Assez longtemps pour attraper les échecs que vous observez réellement dans votre environnement : généralement des minutes à quelques heures. Si les échecs apparaissent souvent « le lendemain matin », gardez blue disponible plus longtemps—si les ressources le permettent.
7) Puis‑je canaryser un petit pourcentage du trafic sur un seul hôte ?
Oui, mais c’est plus complexe. HAProxy rend les backends pondérés simples. Avec Nginx, c’est faisable, mais votre configuration et votre observabilité doivent être solides.
8) Qu’en est‑il du TLS sur le proxy ?
Terminez le TLS au proxy. Gardez les certificats sur l’hôte en montages lecture seule. Ne terminez pas le TLS dans les deux conteneurs d’app à moins d’aimer le débogage.
9) Ai‑je besoin de limites de ressources conteneur pour blue/green ?
Sur un seul hôte, oui.

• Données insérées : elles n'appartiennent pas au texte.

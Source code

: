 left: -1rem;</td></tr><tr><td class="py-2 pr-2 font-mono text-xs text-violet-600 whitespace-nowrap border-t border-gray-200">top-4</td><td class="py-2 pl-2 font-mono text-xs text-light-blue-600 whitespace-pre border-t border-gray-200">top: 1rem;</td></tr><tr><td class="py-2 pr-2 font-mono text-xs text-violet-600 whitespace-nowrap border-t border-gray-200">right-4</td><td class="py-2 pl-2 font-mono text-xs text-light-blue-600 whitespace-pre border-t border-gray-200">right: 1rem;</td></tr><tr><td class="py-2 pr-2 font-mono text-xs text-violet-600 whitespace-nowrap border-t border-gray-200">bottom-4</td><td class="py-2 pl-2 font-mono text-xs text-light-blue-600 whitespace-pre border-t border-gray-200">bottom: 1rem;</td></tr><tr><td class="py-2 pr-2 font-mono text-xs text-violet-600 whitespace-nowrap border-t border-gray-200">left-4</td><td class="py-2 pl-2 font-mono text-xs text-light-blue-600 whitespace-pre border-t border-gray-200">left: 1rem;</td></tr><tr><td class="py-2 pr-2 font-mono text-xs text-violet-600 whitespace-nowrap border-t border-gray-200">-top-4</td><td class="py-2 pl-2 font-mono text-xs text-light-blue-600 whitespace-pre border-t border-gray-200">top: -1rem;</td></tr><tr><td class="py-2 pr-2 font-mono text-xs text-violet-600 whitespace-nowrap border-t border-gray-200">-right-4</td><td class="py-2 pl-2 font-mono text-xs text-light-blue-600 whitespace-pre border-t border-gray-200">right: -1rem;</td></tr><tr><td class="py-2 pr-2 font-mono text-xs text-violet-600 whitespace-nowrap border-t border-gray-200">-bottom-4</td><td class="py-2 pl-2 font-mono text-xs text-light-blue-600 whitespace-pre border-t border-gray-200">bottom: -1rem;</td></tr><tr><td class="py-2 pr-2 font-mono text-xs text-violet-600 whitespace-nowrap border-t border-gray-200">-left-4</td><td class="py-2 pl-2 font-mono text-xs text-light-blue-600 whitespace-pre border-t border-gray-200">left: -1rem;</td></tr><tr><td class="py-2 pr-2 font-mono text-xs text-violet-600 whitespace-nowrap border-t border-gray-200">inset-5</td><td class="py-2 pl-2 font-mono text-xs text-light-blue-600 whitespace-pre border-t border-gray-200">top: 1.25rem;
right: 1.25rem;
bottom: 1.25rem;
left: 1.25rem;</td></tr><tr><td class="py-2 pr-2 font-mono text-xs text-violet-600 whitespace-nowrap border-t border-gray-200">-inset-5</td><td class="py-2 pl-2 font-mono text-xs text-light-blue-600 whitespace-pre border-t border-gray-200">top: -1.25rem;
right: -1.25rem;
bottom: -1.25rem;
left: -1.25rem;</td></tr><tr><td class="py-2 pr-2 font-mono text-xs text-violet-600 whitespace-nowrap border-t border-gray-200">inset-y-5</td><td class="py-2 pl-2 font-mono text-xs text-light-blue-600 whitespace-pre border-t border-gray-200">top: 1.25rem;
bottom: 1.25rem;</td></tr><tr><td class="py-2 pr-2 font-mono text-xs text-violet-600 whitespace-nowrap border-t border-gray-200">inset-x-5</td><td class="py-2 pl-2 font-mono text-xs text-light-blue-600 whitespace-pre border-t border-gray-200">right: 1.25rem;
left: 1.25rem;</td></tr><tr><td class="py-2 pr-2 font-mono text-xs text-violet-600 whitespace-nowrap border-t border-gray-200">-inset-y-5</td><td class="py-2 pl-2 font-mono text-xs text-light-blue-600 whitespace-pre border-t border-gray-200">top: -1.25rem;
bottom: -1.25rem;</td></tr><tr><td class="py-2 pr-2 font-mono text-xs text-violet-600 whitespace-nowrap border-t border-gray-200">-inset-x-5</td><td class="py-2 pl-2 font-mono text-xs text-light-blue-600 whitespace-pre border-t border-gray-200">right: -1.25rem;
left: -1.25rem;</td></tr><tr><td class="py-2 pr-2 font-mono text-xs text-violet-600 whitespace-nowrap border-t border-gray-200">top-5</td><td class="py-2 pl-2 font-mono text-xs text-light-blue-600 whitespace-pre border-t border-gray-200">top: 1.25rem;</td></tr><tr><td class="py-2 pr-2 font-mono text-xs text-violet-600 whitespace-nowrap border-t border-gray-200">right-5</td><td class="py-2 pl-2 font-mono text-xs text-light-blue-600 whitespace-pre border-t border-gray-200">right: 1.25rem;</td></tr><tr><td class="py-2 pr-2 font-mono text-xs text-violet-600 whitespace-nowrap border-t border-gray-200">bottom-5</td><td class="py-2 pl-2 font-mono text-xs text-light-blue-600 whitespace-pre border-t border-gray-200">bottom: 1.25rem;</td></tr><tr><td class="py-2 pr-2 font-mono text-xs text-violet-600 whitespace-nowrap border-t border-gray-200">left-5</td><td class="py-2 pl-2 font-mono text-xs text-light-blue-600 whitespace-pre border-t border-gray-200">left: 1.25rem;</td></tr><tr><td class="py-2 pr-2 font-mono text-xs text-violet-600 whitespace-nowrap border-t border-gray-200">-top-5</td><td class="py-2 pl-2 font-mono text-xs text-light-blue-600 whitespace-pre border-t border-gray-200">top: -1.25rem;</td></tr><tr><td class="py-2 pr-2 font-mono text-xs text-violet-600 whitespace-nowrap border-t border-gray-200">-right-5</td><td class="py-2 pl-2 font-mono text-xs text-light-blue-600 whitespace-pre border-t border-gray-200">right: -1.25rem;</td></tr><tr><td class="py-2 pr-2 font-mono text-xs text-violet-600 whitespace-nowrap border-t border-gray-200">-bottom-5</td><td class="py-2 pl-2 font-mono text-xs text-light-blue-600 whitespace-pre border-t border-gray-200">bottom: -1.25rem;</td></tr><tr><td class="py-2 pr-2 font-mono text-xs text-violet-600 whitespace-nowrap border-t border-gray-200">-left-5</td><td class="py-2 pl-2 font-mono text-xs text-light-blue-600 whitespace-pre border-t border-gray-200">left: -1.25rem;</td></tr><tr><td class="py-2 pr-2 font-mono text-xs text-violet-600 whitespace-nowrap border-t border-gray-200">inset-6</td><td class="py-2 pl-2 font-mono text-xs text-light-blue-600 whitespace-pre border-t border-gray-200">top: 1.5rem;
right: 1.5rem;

Sans limites, deux versions exécutées ensemble peuvent affamer l’hôte et rendre le rollback inutile parce que tout est lent.
10) Comment prouver quelle version a servi une requête ?
Retournez une chaîne de version dans un header de réponse ou dans un endpoint de debug. Enregistrez‑la. Quand quelqu’un dit « green est cassé », vous avez besoin de preuves, pas d’impressions.
Conclusion : prochaines étapes pratiques
Le blue/green sur un seul hôte ne vise pas la perfection. Il vise à éliminer les pires échecs : déploiements cassés, rollbacks lents, et « on ne sait pas ce qui est en production ». Si vous ne faites que trois choses, faites celles‑ci :
- Placez un proxy inverse devant et faites‑en le seul point d’entrée public.
- Rendez les health checks réels, et gatez la bascule sur eux.
- Faites de la bascule et du rollback la même opération en sens inverse.
Puis disciplinez‑vous sur les parties peu sexy : rotation des logs, conservation des images de rollback, et considérer les changements d’état comme des événements séparés. Vos incidents futurs arriveront encore. Ils seront juste plus courts, plus propres et moins théâtraux.